(Stored data)
──────────────────────────────

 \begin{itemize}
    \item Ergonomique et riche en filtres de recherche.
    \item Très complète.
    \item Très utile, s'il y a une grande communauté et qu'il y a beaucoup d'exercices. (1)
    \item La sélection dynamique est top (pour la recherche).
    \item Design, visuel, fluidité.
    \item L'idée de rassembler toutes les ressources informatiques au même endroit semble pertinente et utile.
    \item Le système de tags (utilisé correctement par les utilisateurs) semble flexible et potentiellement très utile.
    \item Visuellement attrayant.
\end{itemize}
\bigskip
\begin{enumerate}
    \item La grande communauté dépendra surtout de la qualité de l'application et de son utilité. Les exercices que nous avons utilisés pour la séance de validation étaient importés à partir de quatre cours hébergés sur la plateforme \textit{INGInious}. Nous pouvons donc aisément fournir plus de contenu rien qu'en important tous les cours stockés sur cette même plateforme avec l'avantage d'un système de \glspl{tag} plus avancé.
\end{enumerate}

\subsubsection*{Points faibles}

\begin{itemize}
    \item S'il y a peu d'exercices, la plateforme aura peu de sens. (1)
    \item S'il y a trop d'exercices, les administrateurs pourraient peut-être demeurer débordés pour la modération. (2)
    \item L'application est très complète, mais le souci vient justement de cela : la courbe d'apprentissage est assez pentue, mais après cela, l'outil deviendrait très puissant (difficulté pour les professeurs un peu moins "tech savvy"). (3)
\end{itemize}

──────────────────────────────

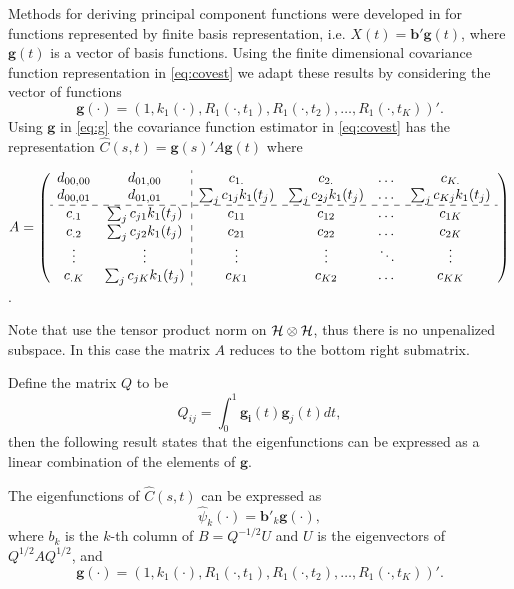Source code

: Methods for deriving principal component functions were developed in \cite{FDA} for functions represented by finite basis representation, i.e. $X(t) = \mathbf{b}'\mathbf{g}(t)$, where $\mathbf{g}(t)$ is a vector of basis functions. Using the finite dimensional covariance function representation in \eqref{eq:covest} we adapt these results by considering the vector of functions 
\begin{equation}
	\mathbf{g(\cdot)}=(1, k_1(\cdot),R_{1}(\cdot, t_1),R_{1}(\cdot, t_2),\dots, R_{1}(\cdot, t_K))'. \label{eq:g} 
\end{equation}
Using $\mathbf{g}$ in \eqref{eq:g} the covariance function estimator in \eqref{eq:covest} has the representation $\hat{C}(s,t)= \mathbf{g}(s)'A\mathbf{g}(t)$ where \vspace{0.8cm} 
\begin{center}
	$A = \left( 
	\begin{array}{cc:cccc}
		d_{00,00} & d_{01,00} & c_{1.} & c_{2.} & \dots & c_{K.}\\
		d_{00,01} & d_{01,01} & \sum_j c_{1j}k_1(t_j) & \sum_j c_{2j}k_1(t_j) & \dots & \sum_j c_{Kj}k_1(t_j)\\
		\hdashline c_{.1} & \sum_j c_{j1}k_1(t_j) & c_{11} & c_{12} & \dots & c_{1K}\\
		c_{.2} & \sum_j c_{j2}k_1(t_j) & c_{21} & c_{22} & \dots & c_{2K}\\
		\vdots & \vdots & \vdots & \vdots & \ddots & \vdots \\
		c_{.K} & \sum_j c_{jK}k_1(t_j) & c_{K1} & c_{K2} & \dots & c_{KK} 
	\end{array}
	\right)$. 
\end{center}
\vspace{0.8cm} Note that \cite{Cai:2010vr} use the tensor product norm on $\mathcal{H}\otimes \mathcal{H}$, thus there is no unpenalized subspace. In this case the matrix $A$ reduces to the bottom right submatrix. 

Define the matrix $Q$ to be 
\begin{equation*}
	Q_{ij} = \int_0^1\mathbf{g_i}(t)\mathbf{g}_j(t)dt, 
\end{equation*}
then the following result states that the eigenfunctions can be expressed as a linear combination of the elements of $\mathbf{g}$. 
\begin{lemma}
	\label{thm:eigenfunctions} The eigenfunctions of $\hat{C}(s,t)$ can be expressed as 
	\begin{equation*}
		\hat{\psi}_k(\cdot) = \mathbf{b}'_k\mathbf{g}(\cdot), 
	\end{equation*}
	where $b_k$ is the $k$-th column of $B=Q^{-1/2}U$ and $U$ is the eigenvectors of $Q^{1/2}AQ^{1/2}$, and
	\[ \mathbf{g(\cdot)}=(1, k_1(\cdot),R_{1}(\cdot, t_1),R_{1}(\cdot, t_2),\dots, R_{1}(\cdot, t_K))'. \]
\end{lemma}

──────────────────────────────

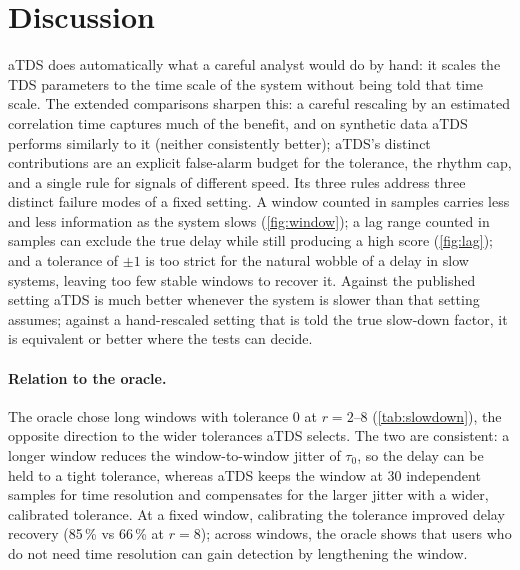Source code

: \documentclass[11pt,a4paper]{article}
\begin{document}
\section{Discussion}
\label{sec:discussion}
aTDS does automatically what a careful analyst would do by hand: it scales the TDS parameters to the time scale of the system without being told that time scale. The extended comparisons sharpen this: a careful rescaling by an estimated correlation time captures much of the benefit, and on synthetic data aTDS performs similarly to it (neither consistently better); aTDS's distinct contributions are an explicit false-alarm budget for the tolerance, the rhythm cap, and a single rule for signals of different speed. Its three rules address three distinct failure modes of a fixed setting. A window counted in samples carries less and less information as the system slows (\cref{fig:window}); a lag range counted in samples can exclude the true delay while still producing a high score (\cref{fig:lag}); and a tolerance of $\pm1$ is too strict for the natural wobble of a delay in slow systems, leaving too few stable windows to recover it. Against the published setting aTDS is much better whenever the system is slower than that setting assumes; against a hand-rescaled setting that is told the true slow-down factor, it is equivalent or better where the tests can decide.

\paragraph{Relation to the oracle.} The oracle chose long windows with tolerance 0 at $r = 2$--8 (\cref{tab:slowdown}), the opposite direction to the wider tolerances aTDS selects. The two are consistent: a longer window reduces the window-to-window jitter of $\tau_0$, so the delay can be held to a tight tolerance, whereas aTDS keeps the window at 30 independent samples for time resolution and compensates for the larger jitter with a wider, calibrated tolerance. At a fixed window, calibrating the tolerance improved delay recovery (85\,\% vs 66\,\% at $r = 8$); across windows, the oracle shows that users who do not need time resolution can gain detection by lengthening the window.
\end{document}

──────────────────────────────

■ **Try it**:
Answer with nothing but the count of lines in the entries that hold the word "eigenfunctions".

■ **Your solution**:
2